Your objective
Write only the number of lines in the records beneath that hold "This".
──────── Data
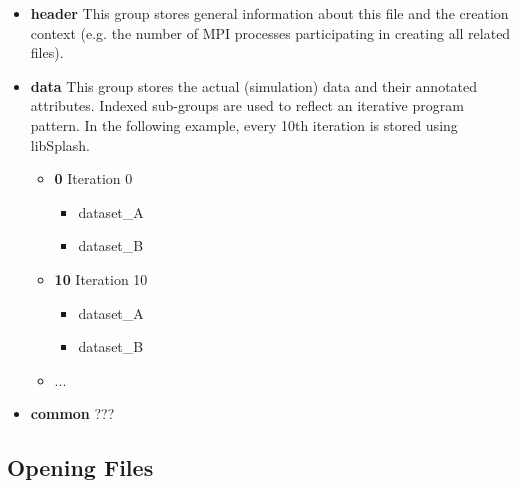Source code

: \documentclass[a4paper,10pt,BCOR12mm]{report}
\begin{document}
\begin{itemize}
	\item \textbf{header}
	This group stores general information about this file and the creation context (e.g.
	the number of MPI processes participating in creating all related files).

	\item \textbf{data}
	This group stores the actual (simulation) data and their annotated attributes. Indexed
	sub-groups are used to reflect an iterative program pattern. In the following example, every 10th
	iteration is stored using libSplash.
	\begin{itemize}
		\item \textbf{0}
		Iteration 0
		\begin{itemize}
			\item dataset\_A
			\item dataset\_B
		\end{itemize}

		\item \textbf{10}
		Iteration 10
		\begin{itemize}
			\item dataset\_A
			\item dataset\_B
		\end{itemize}

		\item ...
	\end{itemize}

	\item \textbf{common}
	???
\end{itemize}


\subsection{Opening Files}
\end{document}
────────────────
Your solution
2